Directions = Only these lines of the data below are wanted: the one with "falsche Hände geraten).", the one with "almost none of", and any lines between them, each repeated exactly.
*** Records supplied ***
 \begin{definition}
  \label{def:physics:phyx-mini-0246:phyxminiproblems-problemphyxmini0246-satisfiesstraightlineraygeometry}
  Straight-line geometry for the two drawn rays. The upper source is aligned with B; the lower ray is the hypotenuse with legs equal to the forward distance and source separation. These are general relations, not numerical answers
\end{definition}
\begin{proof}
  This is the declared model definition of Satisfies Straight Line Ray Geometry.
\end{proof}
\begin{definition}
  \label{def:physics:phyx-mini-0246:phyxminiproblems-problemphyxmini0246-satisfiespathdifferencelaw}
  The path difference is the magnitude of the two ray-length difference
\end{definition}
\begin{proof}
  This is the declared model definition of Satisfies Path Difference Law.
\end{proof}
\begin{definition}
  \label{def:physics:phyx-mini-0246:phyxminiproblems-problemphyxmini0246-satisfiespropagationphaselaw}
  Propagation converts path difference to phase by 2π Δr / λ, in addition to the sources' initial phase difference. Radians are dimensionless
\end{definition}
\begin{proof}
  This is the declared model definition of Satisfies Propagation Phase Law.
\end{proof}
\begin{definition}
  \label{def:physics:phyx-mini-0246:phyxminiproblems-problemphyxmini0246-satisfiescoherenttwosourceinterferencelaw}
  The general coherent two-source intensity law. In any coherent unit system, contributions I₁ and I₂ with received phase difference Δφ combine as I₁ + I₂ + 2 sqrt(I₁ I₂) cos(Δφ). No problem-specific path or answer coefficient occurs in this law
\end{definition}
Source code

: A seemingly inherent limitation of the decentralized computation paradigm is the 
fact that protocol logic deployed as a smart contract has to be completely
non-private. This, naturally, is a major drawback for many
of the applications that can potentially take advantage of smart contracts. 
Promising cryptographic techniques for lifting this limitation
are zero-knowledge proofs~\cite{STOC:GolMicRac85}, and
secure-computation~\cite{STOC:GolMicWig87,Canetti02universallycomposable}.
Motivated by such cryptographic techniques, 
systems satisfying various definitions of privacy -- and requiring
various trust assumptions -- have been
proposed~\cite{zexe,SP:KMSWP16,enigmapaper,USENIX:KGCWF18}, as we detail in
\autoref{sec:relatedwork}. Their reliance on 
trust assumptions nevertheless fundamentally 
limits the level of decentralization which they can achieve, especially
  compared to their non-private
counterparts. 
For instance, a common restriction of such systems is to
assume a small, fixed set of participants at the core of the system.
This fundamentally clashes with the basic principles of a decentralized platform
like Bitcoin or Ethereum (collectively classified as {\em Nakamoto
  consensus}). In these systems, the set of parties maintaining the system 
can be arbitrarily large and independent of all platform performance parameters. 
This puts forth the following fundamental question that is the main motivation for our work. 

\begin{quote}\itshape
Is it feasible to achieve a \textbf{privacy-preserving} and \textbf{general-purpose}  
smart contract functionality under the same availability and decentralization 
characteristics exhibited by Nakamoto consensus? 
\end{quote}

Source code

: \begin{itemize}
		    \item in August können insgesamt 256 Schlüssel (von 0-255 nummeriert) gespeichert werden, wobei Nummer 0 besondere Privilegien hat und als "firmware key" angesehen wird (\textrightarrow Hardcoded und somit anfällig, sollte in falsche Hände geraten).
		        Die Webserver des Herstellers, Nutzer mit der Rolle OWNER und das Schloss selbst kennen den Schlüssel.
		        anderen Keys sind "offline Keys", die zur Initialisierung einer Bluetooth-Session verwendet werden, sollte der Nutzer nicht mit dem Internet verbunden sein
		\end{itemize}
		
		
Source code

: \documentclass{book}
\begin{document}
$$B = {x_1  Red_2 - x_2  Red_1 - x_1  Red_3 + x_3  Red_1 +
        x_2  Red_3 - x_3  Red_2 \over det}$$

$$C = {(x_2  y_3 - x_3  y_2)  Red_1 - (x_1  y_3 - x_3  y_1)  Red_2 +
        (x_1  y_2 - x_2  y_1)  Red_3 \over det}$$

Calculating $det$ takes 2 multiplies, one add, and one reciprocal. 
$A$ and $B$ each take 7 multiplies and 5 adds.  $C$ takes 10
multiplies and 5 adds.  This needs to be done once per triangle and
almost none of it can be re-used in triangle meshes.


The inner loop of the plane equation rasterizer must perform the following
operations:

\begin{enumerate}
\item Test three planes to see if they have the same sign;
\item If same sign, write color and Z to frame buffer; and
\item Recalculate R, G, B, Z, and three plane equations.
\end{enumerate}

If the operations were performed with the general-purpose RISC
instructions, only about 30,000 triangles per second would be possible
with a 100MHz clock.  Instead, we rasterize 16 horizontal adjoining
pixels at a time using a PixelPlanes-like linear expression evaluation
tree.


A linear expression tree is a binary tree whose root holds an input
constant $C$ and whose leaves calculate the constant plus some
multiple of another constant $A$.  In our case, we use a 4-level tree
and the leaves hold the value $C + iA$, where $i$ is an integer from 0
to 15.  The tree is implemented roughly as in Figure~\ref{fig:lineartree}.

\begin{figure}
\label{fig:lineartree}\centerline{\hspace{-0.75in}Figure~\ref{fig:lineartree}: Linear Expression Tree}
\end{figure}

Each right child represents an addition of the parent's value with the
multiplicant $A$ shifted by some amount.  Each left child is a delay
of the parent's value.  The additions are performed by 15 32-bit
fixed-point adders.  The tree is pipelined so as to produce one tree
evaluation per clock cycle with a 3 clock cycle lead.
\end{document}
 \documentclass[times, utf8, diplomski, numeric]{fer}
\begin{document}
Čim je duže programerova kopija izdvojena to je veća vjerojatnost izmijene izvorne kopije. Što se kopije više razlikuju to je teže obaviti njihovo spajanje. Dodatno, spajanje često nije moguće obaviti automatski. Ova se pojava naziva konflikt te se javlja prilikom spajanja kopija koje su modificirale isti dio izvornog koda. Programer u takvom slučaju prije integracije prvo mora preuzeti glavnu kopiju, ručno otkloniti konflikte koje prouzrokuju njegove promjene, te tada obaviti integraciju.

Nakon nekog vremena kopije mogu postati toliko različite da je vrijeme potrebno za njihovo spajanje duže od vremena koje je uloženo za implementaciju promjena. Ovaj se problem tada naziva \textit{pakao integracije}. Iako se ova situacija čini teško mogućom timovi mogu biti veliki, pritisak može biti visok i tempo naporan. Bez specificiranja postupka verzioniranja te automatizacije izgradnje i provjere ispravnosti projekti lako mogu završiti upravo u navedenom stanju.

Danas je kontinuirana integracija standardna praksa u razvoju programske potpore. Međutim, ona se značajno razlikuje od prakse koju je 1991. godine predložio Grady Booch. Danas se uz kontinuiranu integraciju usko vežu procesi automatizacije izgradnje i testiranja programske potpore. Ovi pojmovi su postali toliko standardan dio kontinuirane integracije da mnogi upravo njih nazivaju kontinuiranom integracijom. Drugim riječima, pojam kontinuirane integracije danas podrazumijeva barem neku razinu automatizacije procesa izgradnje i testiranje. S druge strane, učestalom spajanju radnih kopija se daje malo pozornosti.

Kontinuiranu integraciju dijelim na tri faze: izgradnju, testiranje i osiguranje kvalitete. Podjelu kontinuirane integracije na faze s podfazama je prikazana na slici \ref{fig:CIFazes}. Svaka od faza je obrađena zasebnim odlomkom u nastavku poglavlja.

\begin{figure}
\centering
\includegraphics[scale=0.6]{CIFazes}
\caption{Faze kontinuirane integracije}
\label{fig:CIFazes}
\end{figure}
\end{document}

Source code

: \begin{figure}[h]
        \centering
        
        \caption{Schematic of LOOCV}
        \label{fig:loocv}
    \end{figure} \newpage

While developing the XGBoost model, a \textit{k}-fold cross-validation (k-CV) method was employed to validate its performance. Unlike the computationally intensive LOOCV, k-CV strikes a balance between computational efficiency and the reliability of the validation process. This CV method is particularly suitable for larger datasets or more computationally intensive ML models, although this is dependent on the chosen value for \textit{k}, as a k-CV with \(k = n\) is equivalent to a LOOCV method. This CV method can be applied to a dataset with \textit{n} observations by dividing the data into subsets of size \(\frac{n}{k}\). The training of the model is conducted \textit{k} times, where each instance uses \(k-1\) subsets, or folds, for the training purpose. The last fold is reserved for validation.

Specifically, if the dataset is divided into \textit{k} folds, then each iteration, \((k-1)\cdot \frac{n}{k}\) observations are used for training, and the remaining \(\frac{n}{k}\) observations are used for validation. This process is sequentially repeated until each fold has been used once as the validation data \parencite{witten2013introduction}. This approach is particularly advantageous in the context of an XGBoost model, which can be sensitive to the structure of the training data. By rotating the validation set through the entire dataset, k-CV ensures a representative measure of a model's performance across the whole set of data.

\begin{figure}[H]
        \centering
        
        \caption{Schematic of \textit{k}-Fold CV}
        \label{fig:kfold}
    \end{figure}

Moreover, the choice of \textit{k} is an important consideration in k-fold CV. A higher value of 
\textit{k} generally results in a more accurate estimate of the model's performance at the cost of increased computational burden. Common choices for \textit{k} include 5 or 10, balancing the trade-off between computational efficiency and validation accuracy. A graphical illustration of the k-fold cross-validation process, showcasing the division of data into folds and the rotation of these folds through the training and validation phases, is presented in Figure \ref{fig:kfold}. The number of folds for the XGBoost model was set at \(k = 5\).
***
Finished task =
		    \item in August können insgesamt 256 Schlüssel (von 0-255 nummeriert) gespeichert werden, wobei Nummer 0 besondere Privilegien hat und als "firmware key" angesehen wird (\textrightarrow Hardcoded und somit anfällig, sollte in falsche Hände geraten).
		        Die Webserver des Herstellers, Nutzer mit der Rolle OWNER und das Schloss selbst kennen den Schlüssel.
		        anderen Keys sind "offline Keys", die zur Initialisierung einer Bluetooth-Session verwendet werden, sollte der Nutzer nicht mit dem Internet verbunden sein
		\end{itemize}
		
		
Source code

: \documentclass{book}
\begin{document}
$$B = {x_1  Red_2 - x_2  Red_1 - x_1  Red_3 + x_3  Red_1 +
        x_2  Red_3 - x_3  Red_2 \over det}$$

$$C = {(x_2  y_3 - x_3  y_2)  Red_1 - (x_1  y_3 - x_3  y_1)  Red_2 +
        (x_1  y_2 - x_2  y_1)  Red_3 \over det}$$

Calculating $det$ takes 2 multiplies, one add, and one reciprocal. 
$A$ and $B$ each take 7 multiplies and 5 adds.  $C$ takes 10
multiplies and 5 adds.  This needs to be done once per triangle and
almost none of it can be re-used in triangle meshes.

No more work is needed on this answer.